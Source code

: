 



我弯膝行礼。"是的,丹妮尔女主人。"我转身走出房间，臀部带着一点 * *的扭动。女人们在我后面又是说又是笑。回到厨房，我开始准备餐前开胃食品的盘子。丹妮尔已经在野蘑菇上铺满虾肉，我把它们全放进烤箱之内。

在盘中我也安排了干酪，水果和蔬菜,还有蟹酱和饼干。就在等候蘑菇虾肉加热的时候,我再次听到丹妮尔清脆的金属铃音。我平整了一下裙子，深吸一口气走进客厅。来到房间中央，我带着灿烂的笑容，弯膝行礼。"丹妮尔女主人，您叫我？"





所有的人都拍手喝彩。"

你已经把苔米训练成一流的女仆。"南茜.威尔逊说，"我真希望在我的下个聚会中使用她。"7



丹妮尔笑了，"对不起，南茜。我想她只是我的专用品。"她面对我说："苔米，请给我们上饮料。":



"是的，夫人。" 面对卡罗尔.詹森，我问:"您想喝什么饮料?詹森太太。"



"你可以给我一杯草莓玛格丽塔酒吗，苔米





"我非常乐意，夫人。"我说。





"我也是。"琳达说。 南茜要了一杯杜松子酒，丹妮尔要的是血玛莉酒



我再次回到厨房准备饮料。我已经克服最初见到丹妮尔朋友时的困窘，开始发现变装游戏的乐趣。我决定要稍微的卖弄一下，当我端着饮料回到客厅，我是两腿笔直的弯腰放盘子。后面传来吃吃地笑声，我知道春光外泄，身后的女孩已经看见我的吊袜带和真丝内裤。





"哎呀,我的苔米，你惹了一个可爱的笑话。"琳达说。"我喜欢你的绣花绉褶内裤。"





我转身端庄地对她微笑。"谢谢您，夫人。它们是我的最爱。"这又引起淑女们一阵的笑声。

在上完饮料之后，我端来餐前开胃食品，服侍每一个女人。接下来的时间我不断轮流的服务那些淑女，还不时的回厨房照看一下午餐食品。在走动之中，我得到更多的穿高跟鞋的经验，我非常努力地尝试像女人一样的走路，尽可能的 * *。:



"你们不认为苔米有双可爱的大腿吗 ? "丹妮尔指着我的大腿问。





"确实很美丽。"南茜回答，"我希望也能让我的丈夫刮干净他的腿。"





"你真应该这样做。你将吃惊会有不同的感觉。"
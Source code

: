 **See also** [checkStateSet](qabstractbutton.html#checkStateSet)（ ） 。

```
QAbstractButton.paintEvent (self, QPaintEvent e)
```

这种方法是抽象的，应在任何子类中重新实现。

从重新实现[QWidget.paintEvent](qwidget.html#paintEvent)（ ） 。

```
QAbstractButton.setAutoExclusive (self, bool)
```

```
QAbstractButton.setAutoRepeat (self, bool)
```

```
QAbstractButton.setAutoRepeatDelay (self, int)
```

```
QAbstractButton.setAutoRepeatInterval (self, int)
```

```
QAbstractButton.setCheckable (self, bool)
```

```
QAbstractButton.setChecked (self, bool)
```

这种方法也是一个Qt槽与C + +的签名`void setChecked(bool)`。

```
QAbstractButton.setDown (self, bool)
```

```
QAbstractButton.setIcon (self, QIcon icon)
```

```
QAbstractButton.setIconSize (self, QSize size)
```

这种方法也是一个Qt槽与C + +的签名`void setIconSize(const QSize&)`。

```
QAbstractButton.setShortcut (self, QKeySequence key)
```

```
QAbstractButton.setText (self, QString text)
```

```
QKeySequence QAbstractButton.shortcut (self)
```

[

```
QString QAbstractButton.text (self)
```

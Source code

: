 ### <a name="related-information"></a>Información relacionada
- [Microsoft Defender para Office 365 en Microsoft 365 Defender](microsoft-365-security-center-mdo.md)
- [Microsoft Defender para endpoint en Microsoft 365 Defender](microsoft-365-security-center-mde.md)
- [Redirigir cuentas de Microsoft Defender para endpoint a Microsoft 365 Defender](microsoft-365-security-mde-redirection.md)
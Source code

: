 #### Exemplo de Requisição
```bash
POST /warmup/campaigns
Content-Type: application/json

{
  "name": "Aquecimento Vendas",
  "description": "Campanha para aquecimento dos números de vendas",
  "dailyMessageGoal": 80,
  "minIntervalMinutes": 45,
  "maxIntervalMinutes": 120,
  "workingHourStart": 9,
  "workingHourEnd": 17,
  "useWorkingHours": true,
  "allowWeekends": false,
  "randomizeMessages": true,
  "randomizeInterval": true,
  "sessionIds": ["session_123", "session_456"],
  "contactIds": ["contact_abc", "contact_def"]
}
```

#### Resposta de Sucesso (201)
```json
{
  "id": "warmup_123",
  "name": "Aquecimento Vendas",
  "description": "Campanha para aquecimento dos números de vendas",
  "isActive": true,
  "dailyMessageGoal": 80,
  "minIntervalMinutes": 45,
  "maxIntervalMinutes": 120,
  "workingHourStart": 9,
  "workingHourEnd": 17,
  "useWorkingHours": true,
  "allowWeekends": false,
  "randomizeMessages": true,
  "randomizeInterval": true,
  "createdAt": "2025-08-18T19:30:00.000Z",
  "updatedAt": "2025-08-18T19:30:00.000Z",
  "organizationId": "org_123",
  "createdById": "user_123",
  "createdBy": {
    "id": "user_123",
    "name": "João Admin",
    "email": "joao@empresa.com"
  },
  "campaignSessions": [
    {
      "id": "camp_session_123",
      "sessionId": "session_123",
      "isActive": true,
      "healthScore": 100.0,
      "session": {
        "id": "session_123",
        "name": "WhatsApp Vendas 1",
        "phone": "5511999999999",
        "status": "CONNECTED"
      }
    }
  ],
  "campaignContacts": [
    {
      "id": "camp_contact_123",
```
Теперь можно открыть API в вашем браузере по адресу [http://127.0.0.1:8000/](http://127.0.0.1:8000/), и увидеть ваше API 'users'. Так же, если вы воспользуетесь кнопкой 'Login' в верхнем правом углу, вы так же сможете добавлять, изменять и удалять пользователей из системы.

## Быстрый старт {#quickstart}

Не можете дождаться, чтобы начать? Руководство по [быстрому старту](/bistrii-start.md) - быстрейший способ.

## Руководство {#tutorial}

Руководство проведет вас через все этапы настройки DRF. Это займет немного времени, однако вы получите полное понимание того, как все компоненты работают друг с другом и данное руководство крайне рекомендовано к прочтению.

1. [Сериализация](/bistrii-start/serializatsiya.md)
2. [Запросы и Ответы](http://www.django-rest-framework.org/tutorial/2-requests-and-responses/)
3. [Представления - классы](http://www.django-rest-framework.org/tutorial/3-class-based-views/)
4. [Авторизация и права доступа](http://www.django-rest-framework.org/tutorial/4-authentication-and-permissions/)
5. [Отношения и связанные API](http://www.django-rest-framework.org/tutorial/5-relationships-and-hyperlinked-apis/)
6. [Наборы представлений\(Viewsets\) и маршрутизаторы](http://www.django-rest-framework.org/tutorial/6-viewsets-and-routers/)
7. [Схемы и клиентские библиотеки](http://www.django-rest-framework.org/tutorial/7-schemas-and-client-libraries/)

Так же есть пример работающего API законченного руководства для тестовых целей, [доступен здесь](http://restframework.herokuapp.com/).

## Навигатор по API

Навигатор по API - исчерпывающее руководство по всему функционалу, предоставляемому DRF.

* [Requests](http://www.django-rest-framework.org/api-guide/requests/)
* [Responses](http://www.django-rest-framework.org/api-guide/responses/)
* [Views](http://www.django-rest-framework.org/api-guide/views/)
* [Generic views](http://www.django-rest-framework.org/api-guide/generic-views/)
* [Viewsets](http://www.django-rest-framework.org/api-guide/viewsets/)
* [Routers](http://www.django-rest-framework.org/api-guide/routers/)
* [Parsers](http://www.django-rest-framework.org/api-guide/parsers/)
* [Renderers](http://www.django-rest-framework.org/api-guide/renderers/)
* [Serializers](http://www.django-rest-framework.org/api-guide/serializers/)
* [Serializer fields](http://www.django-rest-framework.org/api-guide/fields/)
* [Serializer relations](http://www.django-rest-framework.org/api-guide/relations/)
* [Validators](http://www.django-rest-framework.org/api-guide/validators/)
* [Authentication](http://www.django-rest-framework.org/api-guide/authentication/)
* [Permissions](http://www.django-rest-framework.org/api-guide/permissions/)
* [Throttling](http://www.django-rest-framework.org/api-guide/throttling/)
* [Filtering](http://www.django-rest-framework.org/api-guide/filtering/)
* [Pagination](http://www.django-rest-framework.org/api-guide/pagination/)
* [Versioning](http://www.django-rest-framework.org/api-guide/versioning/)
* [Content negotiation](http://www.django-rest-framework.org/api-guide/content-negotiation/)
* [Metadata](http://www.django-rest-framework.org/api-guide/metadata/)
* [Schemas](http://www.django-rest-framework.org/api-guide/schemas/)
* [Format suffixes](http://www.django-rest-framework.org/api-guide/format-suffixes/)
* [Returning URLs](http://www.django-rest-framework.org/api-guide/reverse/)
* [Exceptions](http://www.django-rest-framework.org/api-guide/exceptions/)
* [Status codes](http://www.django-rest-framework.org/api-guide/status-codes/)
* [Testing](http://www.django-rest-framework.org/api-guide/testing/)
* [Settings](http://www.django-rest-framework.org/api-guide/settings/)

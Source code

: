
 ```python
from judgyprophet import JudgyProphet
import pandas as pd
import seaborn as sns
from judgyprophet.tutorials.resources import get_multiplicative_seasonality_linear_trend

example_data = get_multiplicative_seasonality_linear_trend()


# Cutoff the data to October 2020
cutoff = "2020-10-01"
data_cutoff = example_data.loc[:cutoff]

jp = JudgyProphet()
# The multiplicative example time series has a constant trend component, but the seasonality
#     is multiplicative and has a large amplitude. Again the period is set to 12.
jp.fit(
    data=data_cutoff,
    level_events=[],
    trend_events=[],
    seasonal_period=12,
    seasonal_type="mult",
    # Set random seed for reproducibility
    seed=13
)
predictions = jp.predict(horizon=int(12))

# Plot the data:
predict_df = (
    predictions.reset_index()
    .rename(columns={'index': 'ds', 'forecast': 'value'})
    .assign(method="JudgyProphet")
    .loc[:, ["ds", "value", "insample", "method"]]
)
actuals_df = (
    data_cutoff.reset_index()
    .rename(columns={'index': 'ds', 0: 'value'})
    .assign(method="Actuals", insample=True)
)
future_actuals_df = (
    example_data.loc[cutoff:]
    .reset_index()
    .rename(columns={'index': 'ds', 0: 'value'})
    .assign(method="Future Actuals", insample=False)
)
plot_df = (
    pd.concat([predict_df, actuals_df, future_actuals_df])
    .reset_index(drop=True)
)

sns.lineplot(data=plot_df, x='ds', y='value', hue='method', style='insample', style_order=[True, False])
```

§

Assigned task = Take every line above that includes the string "Microsoft" and return it.

Your solution =
- [Microsoft Defender para Office 365 en Microsoft 365 Defender](microsoft-365-security-center-mdo.md)
- [Microsoft Defender para endpoint en Microsoft 365 Defender](microsoft-365-security-center-mde.md)
- [Redirigir cuentas de Microsoft Defender para endpoint a Microsoft 365 Defender](microsoft-365-security-mde-redirection.md)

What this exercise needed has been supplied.